__Task goal__.
The answer should consist of each line below that contains the word "mnist".

__Information shown__.
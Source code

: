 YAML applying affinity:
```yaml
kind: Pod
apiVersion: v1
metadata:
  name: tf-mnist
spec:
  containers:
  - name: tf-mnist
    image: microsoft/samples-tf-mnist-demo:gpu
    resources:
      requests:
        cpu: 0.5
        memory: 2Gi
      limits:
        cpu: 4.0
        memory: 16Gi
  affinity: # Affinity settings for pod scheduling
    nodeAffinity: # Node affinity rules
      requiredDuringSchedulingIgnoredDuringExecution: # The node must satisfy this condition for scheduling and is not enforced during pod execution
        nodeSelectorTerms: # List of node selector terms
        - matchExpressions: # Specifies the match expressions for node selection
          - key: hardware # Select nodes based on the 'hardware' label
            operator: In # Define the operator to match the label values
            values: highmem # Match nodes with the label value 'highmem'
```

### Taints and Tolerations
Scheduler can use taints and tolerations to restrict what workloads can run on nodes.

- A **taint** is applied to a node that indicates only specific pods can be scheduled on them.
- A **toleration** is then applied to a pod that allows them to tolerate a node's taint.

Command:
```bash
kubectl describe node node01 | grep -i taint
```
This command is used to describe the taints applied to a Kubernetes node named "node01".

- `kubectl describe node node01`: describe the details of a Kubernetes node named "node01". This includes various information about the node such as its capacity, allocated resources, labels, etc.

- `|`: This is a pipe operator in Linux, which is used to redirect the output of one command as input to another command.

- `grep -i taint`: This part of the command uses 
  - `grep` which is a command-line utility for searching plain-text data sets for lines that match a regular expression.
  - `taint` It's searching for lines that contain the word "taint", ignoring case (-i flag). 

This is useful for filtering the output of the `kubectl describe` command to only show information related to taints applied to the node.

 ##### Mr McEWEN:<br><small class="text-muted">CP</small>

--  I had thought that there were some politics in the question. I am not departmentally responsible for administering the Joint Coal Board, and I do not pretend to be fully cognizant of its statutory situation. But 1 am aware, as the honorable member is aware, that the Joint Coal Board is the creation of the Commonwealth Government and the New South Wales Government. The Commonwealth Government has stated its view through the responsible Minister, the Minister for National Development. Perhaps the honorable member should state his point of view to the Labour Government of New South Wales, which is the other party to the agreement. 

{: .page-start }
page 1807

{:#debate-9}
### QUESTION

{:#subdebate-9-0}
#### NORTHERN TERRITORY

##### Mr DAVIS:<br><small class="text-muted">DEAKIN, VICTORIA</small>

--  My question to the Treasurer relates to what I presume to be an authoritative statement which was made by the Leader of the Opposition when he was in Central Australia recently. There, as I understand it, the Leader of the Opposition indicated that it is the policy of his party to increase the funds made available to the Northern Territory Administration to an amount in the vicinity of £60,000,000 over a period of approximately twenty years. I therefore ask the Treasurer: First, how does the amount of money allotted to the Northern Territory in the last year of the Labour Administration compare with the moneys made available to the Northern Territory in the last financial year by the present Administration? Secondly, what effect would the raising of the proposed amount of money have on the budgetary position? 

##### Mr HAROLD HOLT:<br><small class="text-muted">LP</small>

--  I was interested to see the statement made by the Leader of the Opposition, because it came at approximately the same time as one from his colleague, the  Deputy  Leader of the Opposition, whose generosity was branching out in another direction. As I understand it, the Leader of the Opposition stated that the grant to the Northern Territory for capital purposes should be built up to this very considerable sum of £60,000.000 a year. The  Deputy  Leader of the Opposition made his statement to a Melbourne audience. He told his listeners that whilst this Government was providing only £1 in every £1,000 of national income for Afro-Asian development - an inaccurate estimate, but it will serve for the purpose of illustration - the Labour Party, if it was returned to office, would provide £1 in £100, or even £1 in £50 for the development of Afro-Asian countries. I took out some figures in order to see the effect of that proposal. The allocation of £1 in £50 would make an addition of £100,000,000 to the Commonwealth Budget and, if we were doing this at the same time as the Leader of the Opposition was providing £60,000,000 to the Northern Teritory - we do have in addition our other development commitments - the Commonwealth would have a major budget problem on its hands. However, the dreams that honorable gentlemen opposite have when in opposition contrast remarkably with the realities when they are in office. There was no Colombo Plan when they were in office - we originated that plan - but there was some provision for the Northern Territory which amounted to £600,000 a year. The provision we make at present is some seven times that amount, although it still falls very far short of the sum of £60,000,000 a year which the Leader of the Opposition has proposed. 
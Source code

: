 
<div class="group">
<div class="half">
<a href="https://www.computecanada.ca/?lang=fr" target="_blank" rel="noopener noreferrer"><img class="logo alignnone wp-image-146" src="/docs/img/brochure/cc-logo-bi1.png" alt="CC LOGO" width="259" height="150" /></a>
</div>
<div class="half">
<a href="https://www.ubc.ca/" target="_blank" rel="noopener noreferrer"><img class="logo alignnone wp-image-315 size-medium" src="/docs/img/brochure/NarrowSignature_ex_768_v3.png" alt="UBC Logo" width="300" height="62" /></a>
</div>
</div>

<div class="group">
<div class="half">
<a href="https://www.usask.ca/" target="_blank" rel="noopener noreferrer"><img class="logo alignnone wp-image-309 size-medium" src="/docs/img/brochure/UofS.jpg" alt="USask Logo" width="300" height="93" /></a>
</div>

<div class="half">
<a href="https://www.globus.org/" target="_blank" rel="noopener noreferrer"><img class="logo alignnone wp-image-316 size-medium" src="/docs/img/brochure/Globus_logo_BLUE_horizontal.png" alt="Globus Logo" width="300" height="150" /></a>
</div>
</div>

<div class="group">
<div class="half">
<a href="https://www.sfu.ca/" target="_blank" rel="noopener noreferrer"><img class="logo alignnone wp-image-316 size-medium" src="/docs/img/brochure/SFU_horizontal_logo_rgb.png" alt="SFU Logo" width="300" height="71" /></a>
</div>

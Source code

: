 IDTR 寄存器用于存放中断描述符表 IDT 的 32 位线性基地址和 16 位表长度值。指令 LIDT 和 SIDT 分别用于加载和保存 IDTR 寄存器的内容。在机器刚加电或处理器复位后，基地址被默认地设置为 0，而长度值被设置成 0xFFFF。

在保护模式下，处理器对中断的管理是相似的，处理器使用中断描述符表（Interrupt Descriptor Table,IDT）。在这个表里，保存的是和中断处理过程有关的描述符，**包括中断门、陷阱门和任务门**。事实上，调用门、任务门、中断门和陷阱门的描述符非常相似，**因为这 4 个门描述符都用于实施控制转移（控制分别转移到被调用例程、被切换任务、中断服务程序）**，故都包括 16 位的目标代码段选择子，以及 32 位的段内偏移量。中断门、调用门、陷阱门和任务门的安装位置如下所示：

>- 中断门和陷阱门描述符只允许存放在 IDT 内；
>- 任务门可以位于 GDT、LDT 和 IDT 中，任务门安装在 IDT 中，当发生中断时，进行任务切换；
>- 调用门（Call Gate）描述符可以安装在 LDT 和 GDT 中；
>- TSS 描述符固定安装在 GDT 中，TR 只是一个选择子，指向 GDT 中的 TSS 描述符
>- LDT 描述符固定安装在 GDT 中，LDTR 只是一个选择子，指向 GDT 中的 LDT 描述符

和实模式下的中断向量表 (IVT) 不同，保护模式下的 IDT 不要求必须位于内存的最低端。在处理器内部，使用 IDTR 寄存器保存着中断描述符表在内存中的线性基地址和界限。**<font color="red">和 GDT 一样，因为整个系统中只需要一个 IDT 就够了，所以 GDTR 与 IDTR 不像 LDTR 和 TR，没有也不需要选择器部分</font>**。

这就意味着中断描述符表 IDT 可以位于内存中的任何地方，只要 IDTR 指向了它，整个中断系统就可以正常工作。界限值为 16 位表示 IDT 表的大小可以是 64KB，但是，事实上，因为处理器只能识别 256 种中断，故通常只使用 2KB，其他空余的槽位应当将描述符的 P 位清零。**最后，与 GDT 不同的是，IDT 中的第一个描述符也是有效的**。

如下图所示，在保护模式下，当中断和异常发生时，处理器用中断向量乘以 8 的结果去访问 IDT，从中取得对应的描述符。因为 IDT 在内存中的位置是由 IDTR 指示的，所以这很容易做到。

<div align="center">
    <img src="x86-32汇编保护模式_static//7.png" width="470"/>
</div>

__Response below__.
  name: tf-mnist
  - name: tf-mnist
    image: microsoft/samples-tf-mnist-demo:gpu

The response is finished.